There are actually two totally different reverse mortgages that are available for seniors to use when they are considering using a Reverse Mortgage to pay off an existing mortgage or simply want additional funds.
Not too many consumers know about the optional “Jumbo” reverse loan that will enable them to receive more of their equity than they would if they used the FHA HECM program, plus it’s less expensive as well.
The FHA Home Equity Conversion Mortgage has a ceiling on the appraised value of a property and it is referred to as the HUD Lending Limit. Originally this Limit was calculated on a national basis per county, so it varied in the amount of allowable appraised value of a property, county by county with the west coast having the highest limits.

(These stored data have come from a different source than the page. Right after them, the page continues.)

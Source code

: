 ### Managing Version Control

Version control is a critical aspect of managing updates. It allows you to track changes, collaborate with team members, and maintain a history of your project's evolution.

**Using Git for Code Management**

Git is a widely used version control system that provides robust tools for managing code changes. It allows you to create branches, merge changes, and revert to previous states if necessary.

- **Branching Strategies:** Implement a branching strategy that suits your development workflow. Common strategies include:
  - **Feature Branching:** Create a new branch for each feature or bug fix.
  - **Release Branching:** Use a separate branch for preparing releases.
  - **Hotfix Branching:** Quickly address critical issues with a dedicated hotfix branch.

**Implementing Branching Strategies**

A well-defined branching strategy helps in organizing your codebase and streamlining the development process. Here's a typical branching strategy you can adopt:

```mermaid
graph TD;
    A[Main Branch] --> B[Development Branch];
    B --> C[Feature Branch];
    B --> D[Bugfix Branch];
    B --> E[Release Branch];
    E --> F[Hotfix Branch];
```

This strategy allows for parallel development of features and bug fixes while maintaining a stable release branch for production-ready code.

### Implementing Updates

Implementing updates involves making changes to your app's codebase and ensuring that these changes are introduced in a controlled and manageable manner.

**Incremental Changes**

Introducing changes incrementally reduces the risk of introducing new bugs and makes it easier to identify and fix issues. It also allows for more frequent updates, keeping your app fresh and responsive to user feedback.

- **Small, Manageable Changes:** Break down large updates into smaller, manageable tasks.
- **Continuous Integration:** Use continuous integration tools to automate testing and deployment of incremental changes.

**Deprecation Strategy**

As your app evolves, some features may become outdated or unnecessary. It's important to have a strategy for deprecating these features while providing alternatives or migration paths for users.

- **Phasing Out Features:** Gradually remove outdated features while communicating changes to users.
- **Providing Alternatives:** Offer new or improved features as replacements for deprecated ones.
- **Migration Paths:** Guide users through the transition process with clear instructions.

Several years ago HUD eliminated these unfair limits and issued one single amount for the entire country which at this time is $636,150 but I can recall when it was only $362,790 and lower.
It’s considerably higher now, but keep in mind that the actual amount of the reverse loan will use a smaller percentage of the appraised value of the property or the HUD Lending Limit, ( Whichever is less) than a Conventional loan would use and most often ( Depending upon the age of the borrower) they might receive between 40-70% of the appraised value/Hud Lending Limit.

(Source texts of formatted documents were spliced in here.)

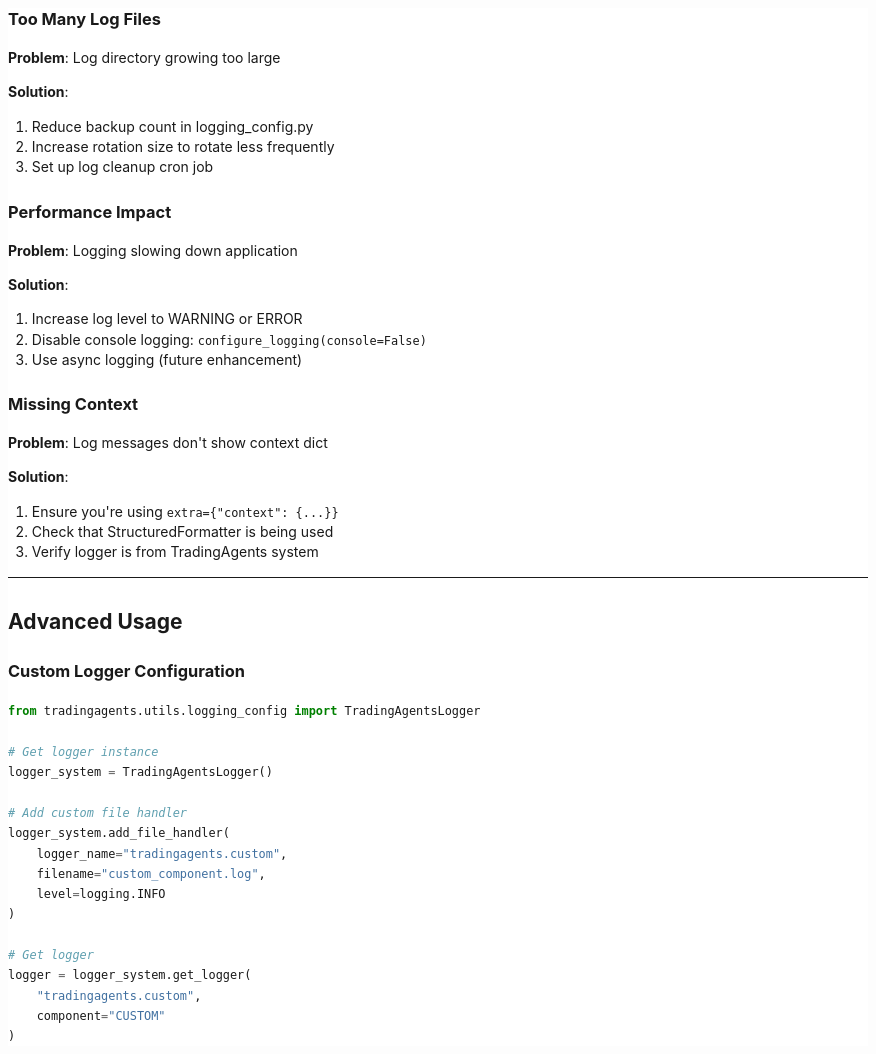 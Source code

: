 ### Too Many Log Files

**Problem**: Log directory growing too large

**Solution**:
1. Reduce backup count in logging_config.py
2. Increase rotation size to rotate less frequently
3. Set up log cleanup cron job

### Performance Impact

**Problem**: Logging slowing down application

**Solution**:
1. Increase log level to WARNING or ERROR
2. Disable console logging: `configure_logging(console=False)`
3. Use async logging (future enhancement)

### Missing Context

**Problem**: Log messages don't show context dict

**Solution**:
1. Ensure you're using `extra={"context": {...}}`
2. Check that StructuredFormatter is being used
3. Verify logger is from TradingAgents system

---

## Advanced Usage

### Custom Logger Configuration

```python
from tradingagents.utils.logging_config import TradingAgentsLogger

# Get logger instance
logger_system = TradingAgentsLogger()

# Add custom file handler
logger_system.add_file_handler(
    logger_name="tradingagents.custom",
    filename="custom_component.log",
    level=logging.INFO
)

# Get logger
logger = logger_system.get_logger(
    "tradingagents.custom",
    component="CUSTOM"
)
```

But if their property is worth 1.1 MM plus, the value will be capped at the HUD Lending Limit and they will not have any of the remaining equity in their property accessible for their use.
This is where the Jumbo Reverse Loan becomes another option, unlocking the rest of the equity in the property to the borrower and enabling them to draw out more money from their home then they could receive under the HECM FHA loan.